I want to work primarily on Metal-level, but I need PBR for some of my objects. I thought there should be nothing that can be done in SceneKit (which is based on Metal), which can't be done in Metal itself. But now I'am confused about PBR-rendering as it seems to be exclusive SceneKit feature. How is it working? Is there are some well known shaders or something, can it be reproduced on Metal level?

PBR isn't just about shaders; it's a holistic, empirical approach to representing and approximating physical phenomena.

SceneKit's PBR implementation is just one way of incorporating PBR techniques into a rendering engine. Metal doesn't expressly have PBR support, because Metal is a low-level API, and agnostic to rendering techniques.

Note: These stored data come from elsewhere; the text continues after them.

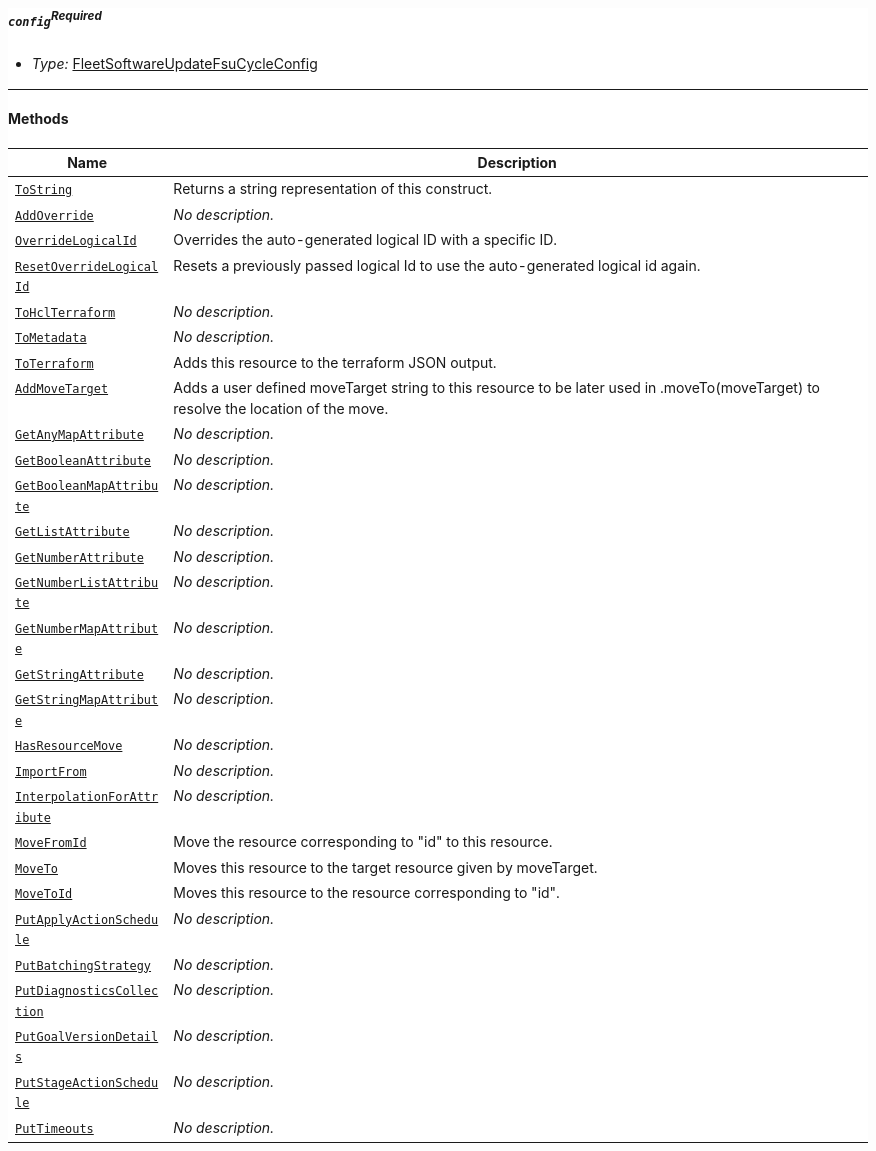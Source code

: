 
##### `config`<sup>Required</sup> <a name="config" id="rhizo-co-terraform-provider-oci.fleetSoftwareUpdateFsuCycle.FleetSoftwareUpdateFsuCycle.Initializer.parameter.config"></a>

- *Type:* <a href="#rhizo-co-terraform-provider-oci.fleetSoftwareUpdateFsuCycle.FleetSoftwareUpdateFsuCycleConfig">FleetSoftwareUpdateFsuCycleConfig</a>

---

#### Methods <a name="Methods" id="Methods"></a>

| **Name** | **Description** |
| --- | --- |
| <code><a href="#rhizo-co-terraform-provider-oci.fleetSoftwareUpdateFsuCycle.FleetSoftwareUpdateFsuCycle.toString">ToString</a></code> | Returns a string representation of this construct. |
| <code><a href="#rhizo-co-terraform-provider-oci.fleetSoftwareUpdateFsuCycle.FleetSoftwareUpdateFsuCycle.addOverride">AddOverride</a></code> | *No description.* |
| <code><a href="#rhizo-co-terraform-provider-oci.fleetSoftwareUpdateFsuCycle.FleetSoftwareUpdateFsuCycle.overrideLogicalId">OverrideLogicalId</a></code> | Overrides the auto-generated logical ID with a specific ID. |
| <code><a href="#rhizo-co-terraform-provider-oci.fleetSoftwareUpdateFsuCycle.FleetSoftwareUpdateFsuCycle.resetOverrideLogicalId">ResetOverrideLogicalId</a></code> | Resets a previously passed logical Id to use the auto-generated logical id again. |
| <code><a href="#rhizo-co-terraform-provider-oci.fleetSoftwareUpdateFsuCycle.FleetSoftwareUpdateFsuCycle.toHclTerraform">ToHclTerraform</a></code> | *No description.* |
| <code><a href="#rhizo-co-terraform-provider-oci.fleetSoftwareUpdateFsuCycle.FleetSoftwareUpdateFsuCycle.toMetadata">ToMetadata</a></code> | *No description.* |
| <code><a href="#rhizo-co-terraform-provider-oci.fleetSoftwareUpdateFsuCycle.FleetSoftwareUpdateFsuCycle.toTerraform">ToTerraform</a></code> | Adds this resource to the terraform JSON output. |
| <code><a href="#rhizo-co-terraform-provider-oci.fleetSoftwareUpdateFsuCycle.FleetSoftwareUpdateFsuCycle.addMoveTarget">AddMoveTarget</a></code> | Adds a user defined moveTarget string to this resource to be later used in .moveTo(moveTarget) to resolve the location of the move. |
| <code><a href="#rhizo-co-terraform-provider-oci.fleetSoftwareUpdateFsuCycle.FleetSoftwareUpdateFsuCycle.getAnyMapAttribute">GetAnyMapAttribute</a></code> | *No description.* |
| <code><a href="#rhizo-co-terraform-provider-oci.fleetSoftwareUpdateFsuCycle.FleetSoftwareUpdateFsuCycle.getBooleanAttribute">GetBooleanAttribute</a></code> | *No description.* |
| <code><a href="#rhizo-co-terraform-provider-oci.fleetSoftwareUpdateFsuCycle.FleetSoftwareUpdateFsuCycle.getBooleanMapAttribute">GetBooleanMapAttribute</a></code> | *No description.* |
| <code><a href="#rhizo-co-terraform-provider-oci.fleetSoftwareUpdateFsuCycle.FleetSoftwareUpdateFsuCycle.getListAttribute">GetListAttribute</a></code> | *No description.* |
| <code><a href="#rhizo-co-terraform-provider-oci.fleetSoftwareUpdateFsuCycle.FleetSoftwareUpdateFsuCycle.getNumberAttribute">GetNumberAttribute</a></code> | *No description.* |
| <code><a href="#rhizo-co-terraform-provider-oci.fleetSoftwareUpdateFsuCycle.FleetSoftwareUpdateFsuCycle.getNumberListAttribute">GetNumberListAttribute</a></code> | *No description.* |
| <code><a href="#rhizo-co-terraform-provider-oci.fleetSoftwareUpdateFsuCycle.FleetSoftwareUpdateFsuCycle.getNumberMapAttribute">GetNumberMapAttribute</a></code> | *No description.* |
| <code><a href="#rhizo-co-terraform-provider-oci.fleetSoftwareUpdateFsuCycle.FleetSoftwareUpdateFsuCycle.getStringAttribute">GetStringAttribute</a></code> | *No description.* |
| <code><a href="#rhizo-co-terraform-provider-oci.fleetSoftwareUpdateFsuCycle.FleetSoftwareUpdateFsuCycle.getStringMapAttribute">GetStringMapAttribute</a></code> | *No description.* |
| <code><a href="#rhizo-co-terraform-provider-oci.fleetSoftwareUpdateFsuCycle.FleetSoftwareUpdateFsuCycle.hasResourceMove">HasResourceMove</a></code> | *No description.* |
| <code><a href="#rhizo-co-terraform-provider-oci.fleetSoftwareUpdateFsuCycle.FleetSoftwareUpdateFsuCycle.importFrom">ImportFrom</a></code> | *No description.* |
| <code><a href="#rhizo-co-terraform-provider-oci.fleetSoftwareUpdateFsuCycle.FleetSoftwareUpdateFsuCycle.interpolationForAttribute">InterpolationForAttribute</a></code> | *No description.* |
| <code><a href="#rhizo-co-terraform-provider-oci.fleetSoftwareUpdateFsuCycle.FleetSoftwareUpdateFsuCycle.moveFromId">MoveFromId</a></code> | Move the resource corresponding to "id" to this resource. |
| <code><a href="#rhizo-co-terraform-provider-oci.fleetSoftwareUpdateFsuCycle.FleetSoftwareUpdateFsuCycle.moveTo">MoveTo</a></code> | Moves this resource to the target resource given by moveTarget. |
| <code><a href="#rhizo-co-terraform-provider-oci.fleetSoftwareUpdateFsuCycle.FleetSoftwareUpdateFsuCycle.moveToId">MoveToId</a></code> | Moves this resource to the resource corresponding to "id". |
| <code><a href="#rhizo-co-terraform-provider-oci.fleetSoftwareUpdateFsuCycle.FleetSoftwareUpdateFsuCycle.putApplyActionSchedule">PutApplyActionSchedule</a></code> | *No description.* |
| <code><a href="#rhizo-co-terraform-provider-oci.fleetSoftwareUpdateFsuCycle.FleetSoftwareUpdateFsuCycle.putBatchingStrategy">PutBatchingStrategy</a></code> | *No description.* |
| <code><a href="#rhizo-co-terraform-provider-oci.fleetSoftwareUpdateFsuCycle.FleetSoftwareUpdateFsuCycle.putDiagnosticsCollection">PutDiagnosticsCollection</a></code> | *No description.* |
| <code><a href="#rhizo-co-terraform-provider-oci.fleetSoftwareUpdateFsuCycle.FleetSoftwareUpdateFsuCycle.putGoalVersionDetails">PutGoalVersionDetails</a></code> | *No description.* |
| <code><a href="#rhizo-co-terraform-provider-oci.fleetSoftwareUpdateFsuCycle.FleetSoftwareUpdateFsuCycle.putStageActionSchedule">PutStageActionSchedule</a></code> | *No description.* |
| <code><a href="#rhizo-co-terraform-provider-oci.fleetSoftwareUpdateFsuCycle.FleetSoftwareUpdateFsuCycle.putTimeouts">PutTimeouts</a></code> | *No description.* |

If you want "the SceneKit look," you could hypothetically dump the Metal shaders that SceneKit uses to achieve its rendering, but that's only part of the picture. You need to understand how to construct render pipeline objects from these shader functions and build a multi-pass renderer that draws meshes with them (not just the initial pass that draws into an HDR render target, but subsequent passes that perform post-processing effects like bloom, vignette, tone mapping, etc.). You'll also need to ensure that the assets you're rendering have physically-plausible materials, which is an art unto itself.

My GLTFKit framework includes a Metal PBR renderer sample implementation. It's intended more for instruction than production use, but you might find it interesting to read the PBR shader source .

For another take on the same problem, see Apple's LOD with Function Specialization sample; it has some nice, clean PBR Metal shaders.

If you want to jump in and actually understand what's going on here, I encourage you to read some of the many papers and samples that have been published on the topic. Some of the most foundational ones are Burley 2012 , Karis 2013 , and Lagarde 2015 . Also consult Joey de Vries' articles on the subject. Plenty of advances have been made in the last few years, but this stuff is good for getting started.